If a command needs both data sets, then give them in chronological order!
cd data
for i in \*.bz2 ; do
bunzip2 -k $i
done
cd ..
module purge
module load Python/3.7.0-intel-2018b # (don't use gcc8 version of py3)
python3 -m venv env
source ./env/bin/activate
pip install --upgrade pip
pip install torch pandas
git clone https://github.com/huggingface/transformers
cd transformers
python setup.py build
python setup.py install
cd examples
pip install -r requirements.txt
cd ../..
Finetune a BERT model. You need to edit #SBATCH --chdir=/projappl/project_2002983/ajmedlar/semanticshifts/bert_finetuning
line in finetuning.job to point to your PROJ directory. The three parameters are training data, output directory and number of epoches. The data was cleaned using ./scripts/clean_lfc_dataset_for_bert_finetuning.py
(does not include titles of comment threads, only comments with body tags).
cd bert_finetuning
sbatch finetuning.job ../data/LiverpoolFC_ALL_CLEAN.txt $WRKDIR/bert_finetuning/bert_lfc_5epoch 5
Extract embeddings and run permutations tests. You need to edit #SBATCH --chdir=/projappl/project_2002983/ajmedlar/semanticshifts/bert_extract
line in bert_extract.job to point to your PROJ directory.
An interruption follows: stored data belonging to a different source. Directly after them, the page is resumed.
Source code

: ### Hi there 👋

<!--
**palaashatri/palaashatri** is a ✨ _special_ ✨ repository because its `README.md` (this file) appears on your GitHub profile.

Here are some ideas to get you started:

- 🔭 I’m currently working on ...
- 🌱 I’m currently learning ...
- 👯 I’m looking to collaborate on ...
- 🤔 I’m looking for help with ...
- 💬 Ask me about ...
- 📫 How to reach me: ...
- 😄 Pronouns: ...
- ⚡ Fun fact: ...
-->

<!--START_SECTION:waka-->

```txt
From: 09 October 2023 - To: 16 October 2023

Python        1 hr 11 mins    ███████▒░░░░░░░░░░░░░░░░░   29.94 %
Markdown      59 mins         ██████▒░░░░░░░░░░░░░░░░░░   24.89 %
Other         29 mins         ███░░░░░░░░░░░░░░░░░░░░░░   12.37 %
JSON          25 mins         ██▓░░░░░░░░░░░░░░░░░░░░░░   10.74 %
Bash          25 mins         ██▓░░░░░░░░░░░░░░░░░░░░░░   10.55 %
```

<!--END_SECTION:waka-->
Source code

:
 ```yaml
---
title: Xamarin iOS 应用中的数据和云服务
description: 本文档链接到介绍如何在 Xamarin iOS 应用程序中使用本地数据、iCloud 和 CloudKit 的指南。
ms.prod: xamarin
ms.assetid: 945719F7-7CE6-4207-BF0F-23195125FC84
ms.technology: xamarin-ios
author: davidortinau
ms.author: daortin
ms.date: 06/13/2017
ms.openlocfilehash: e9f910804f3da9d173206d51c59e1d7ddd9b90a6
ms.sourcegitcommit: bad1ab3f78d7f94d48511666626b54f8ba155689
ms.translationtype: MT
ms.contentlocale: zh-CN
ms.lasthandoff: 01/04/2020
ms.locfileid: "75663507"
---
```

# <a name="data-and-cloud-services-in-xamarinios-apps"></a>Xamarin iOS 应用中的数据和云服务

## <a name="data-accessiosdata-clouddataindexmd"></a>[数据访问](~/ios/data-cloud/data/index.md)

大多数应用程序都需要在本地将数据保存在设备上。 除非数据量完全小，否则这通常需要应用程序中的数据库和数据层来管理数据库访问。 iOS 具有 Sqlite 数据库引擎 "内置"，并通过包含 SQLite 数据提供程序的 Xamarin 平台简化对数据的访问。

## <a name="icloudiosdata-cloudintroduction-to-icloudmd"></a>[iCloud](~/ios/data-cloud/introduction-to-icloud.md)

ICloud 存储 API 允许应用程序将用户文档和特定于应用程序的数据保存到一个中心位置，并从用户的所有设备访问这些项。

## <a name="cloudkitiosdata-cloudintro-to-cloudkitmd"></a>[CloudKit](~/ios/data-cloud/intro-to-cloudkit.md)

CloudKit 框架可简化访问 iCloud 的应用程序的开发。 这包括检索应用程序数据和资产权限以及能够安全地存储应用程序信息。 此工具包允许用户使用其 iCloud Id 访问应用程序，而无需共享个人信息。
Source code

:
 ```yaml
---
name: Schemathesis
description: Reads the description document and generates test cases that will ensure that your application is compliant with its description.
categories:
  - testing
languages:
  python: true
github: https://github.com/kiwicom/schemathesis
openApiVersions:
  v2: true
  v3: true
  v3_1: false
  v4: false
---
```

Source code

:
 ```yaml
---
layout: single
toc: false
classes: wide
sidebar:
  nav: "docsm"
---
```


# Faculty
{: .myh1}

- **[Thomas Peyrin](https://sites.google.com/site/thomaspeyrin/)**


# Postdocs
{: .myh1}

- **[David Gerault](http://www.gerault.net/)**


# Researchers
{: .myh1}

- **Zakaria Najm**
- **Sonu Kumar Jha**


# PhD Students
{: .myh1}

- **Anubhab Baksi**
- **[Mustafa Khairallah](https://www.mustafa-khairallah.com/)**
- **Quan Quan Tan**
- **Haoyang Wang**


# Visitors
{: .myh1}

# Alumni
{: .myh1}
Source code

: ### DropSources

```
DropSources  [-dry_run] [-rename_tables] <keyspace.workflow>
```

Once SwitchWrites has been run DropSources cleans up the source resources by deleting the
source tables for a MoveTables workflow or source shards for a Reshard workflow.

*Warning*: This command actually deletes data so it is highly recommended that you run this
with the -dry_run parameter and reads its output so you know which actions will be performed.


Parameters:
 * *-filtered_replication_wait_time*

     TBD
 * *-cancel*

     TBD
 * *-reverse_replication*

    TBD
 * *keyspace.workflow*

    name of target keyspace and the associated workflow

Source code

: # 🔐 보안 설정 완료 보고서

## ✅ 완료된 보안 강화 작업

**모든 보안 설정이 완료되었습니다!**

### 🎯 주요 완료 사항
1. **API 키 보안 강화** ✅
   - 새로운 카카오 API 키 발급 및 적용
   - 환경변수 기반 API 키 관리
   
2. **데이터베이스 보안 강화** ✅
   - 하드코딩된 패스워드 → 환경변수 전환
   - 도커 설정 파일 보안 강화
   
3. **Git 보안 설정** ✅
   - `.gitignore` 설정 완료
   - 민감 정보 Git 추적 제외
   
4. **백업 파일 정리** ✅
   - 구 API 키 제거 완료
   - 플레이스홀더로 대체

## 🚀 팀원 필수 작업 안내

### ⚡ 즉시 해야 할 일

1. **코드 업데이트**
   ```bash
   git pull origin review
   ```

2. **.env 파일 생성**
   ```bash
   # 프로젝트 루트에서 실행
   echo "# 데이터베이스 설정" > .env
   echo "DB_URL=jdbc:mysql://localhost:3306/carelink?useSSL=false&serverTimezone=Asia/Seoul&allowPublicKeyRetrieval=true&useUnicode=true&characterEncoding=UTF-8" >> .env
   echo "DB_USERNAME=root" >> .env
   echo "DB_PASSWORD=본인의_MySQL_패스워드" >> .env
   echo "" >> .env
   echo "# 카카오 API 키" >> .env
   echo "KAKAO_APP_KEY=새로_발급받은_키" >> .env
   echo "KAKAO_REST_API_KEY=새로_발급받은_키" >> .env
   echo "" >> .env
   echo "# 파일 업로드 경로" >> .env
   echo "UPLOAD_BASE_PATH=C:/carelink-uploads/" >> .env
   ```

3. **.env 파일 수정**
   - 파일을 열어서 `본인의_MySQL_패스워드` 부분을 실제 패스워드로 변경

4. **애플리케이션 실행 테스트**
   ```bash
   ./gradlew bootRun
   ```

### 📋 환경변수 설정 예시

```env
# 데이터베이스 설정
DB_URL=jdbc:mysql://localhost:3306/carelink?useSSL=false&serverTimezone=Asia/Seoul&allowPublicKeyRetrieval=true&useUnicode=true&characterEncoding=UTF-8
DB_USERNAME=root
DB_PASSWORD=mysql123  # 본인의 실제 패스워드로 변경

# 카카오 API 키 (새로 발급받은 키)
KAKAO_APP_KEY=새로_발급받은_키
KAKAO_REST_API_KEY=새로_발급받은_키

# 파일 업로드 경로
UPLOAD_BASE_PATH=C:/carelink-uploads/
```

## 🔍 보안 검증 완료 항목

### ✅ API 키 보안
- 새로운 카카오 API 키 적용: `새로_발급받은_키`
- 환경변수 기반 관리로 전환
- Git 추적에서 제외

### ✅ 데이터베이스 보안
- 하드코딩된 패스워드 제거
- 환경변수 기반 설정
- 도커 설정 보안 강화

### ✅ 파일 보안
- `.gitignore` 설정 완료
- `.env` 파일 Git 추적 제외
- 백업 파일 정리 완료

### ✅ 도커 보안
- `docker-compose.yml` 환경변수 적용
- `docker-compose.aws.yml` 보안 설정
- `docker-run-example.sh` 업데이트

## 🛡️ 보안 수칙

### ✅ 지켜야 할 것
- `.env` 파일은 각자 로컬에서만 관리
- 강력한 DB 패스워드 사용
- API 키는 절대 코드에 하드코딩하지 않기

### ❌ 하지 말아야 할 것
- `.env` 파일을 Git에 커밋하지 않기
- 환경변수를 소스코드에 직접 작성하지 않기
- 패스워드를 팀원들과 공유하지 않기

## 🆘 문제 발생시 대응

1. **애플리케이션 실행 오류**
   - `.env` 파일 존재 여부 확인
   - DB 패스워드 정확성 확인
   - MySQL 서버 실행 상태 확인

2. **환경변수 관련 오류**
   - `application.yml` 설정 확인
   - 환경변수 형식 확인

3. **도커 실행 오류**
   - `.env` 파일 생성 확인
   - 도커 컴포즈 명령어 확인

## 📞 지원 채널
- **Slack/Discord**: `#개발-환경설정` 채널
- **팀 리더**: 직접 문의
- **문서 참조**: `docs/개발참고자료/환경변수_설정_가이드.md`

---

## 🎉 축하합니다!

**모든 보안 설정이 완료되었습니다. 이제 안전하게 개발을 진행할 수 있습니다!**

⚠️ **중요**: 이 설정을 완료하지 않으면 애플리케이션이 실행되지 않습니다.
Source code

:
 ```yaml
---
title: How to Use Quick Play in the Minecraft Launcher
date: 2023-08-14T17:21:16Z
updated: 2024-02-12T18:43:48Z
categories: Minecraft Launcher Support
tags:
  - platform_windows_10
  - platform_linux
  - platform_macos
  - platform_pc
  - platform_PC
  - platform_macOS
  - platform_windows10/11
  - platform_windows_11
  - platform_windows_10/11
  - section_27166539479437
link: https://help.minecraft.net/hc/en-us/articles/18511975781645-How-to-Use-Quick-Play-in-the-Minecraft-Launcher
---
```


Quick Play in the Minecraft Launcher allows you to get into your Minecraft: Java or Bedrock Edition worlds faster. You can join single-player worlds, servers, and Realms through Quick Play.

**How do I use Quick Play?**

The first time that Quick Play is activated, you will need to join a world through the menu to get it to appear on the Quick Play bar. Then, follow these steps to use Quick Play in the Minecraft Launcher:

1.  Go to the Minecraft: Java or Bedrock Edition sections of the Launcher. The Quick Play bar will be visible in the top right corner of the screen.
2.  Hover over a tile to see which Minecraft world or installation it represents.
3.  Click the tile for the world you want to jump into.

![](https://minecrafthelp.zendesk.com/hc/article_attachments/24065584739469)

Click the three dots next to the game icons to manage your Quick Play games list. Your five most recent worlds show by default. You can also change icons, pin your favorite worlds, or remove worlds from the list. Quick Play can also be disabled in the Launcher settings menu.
The 5 parameters are the BERT model directory, corpus 1, corpus 2, word list and results file name.
cd bert_extract
sbatch bert_extract.job $WRKDIR/bert_finetuning/bert_lfc_5epoch ../data/LiverpoolFC_13_CLEAN.txt ../data/LiverpoolFC_17_CLEAN.txt ../data/annotated_words.csv /scratch/project_2002983/ajmedlar/lfc/lfc.txt
The results file only contains raw P-values. Run postprocess.py
to apply Benjamini-Hochberg Procedure and add groundtruth data to results. The fields in the output file are: word, term frequency in corpus 1 (freq1), term frequency in corpus 2 (freq2), semantic shift from ground truth (shift), distance calculated using BERT (dist), P-value (pval) and FDR-corrected P-value (fdr).
python postprocess.py ../data/annotated_words.csv /scratch/project_2002983/ajmedlar/lfc/lfc.txt > lfc2.txt
The following words achieved statistical significance:
tail -n+2 lfc2.txt | awk '( $7 < 0.05 )'